LLC: Tendríamos que revisar la documentación para saberlo, porque fue un proceso sumamente largo. Raúl [Liarte] y yo incluso hemos escrito un guion basado en las treinta entrevistas de documentación que hicimos para la película, antes de los castings. De esas entrevistas nació una estructura narrativa que consistía en un día en ese bar, de los desayunos a la noche. Ya existía entonces la estructura en tres actos y el último ya consistía en que los protagonistas históricos de los hechos los contextualizaran. Eso estaba bastante trabajado. A partir de ahí, en rodaje le decía a la gente, que se solía reír, que la película duraría entre tres y seis horas. Pero era sencillo: son cincuenta personajes, a poco que cada uno salga cinco minutos, son 250 minutos. La coralidad y la complejidad de la película iban a condicionar su duración, eso estaba claro, porque este filme es una memoria social. Un recorrido de ochenta años.

Cuando yo soñaba con la película, soñaba con esta película. Mi miedo era conseguir que la gente se comportara de cierta manera delante de una cámara, pero lo que quería conseguir es lo que sucedió. Eso contando con todas las aportaciones del equipo técnicos y de los entrevistados, claro.

Los hechos de los que se habla, los problemas que trata la cinta, están casi en su totalidad en fuera de campo. Hasta el final no vemos una imagen de aquello que se explica. ¿Cómo creéis que modifica eso la relación del espectador con lo que se cuenta?

SJ: Teníamos muy claro que el viaje era dialéctico. Desde los primeros visionados, descubrimos que estábamos montando casi de oído. El relato es lo mágico de la propuesta, aunque no sea tan vistoso como la doble pantalla. A esa gente hablando y recordando la podrías ver con los ojos cerrados.

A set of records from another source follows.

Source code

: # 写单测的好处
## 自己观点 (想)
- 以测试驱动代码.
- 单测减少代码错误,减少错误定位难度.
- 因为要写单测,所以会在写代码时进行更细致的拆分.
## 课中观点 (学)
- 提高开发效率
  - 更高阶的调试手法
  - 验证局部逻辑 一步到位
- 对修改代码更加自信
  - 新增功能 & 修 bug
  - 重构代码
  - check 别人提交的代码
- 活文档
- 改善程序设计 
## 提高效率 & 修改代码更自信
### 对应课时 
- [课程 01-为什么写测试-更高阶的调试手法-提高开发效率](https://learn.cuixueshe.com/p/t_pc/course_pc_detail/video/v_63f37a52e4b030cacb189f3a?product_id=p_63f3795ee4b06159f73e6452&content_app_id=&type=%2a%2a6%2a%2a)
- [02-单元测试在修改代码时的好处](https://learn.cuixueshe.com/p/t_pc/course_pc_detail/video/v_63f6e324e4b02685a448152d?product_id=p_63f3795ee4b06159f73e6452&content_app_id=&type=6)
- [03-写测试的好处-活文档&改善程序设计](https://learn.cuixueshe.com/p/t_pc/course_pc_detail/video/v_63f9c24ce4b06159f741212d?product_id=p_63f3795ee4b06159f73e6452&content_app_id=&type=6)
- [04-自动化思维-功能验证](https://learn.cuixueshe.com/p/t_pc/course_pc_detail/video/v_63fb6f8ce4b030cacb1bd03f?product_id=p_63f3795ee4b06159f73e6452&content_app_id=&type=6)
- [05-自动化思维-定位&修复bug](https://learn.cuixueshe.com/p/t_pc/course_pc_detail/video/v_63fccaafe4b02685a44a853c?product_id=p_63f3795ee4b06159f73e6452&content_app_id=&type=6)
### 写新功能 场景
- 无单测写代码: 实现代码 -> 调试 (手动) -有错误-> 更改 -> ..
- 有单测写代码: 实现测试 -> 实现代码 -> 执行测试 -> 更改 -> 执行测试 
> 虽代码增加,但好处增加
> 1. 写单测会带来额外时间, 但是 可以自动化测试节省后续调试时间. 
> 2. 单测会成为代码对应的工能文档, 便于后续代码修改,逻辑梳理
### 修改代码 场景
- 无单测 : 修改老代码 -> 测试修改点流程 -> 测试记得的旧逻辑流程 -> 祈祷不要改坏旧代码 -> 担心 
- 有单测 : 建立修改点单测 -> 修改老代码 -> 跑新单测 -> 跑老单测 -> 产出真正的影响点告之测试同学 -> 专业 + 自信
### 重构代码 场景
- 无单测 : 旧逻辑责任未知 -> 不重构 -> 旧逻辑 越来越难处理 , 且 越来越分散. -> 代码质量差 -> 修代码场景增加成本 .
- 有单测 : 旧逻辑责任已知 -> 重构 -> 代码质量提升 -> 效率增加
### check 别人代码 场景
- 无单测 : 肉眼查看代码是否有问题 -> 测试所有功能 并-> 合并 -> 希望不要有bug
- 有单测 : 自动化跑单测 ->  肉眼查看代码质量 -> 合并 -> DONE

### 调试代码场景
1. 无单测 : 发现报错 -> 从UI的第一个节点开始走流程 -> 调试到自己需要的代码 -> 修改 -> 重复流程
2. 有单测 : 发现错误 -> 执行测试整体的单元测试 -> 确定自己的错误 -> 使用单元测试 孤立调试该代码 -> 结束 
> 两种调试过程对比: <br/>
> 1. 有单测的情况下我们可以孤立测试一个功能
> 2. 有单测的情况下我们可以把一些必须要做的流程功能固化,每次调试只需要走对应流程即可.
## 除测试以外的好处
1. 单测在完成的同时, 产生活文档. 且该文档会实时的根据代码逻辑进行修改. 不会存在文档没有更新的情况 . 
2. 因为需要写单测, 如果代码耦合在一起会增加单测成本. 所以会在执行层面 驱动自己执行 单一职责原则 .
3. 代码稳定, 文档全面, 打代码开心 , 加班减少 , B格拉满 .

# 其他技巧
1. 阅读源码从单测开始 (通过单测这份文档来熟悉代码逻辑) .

El montaje consistía en que las cosas dialogaran entre ellas: tanto el fuera de campo o las pantallas en negro como los diálogos, los textos, las imágenes… Más que con primeros planos, planos generales o contraplanos, hemos montado palabras, hechos y confesiones. Con eso hemos dibujado el mapa imaginario de lo que pasó ese día.

LLC: Hay una promesa narrativa al inicio de la película, la de que vamos a hablar de algo. Pero ese algo no llega hasta la tercera parte. Y el último plano de la película es una imagen de eso de lo que se lleva hablando toda la película. Pero hablar de fuera de campo es meterse en un berenjenal, porque ¿la pantalla B es el fuera de campo de la A? ¿Puede haber fueras de campo sonoros?

En el montaje de El año…, de alguna manera, también hay unas imágenes que todos tenemos en la cabeza, las de esa España de 1992 triunfante. ¿Cómo se relaciona con esa concepción mental del año de la Expo, de las Olimpiadas… pero también de Alcàsser?

LLC: Y de la fundación del IBEX35, y de la firma del Tratado de Maastricht. También del asesinato de Lucrecia, el primer asesinato racista salvaje, el mismo día de los de Alcàsser. Éramos conscientes de que estábamos haciendo una película sobre un asunto que se había tratado de manera vaga y genérica: la reconversión industrial. Un asunto que afectó a 800 mil puestos de trabajo en España. Se ha tratado en Los lunes al sol o Pídele cuentas al rey, pero en general es un asunto ignoto. Solo por eso había un planteamiento de lectura. Había algo de desmontar un mito, un mito glorioso, de progreso. Lo que mostramos es uno de los contraplanos posibles a ese mito. ¿Cuántas Españas había en 1992 que no formaban parte de la imagen oficial? Ellos mismos lo decían: ‘el que se mueva, no sale en la foto’.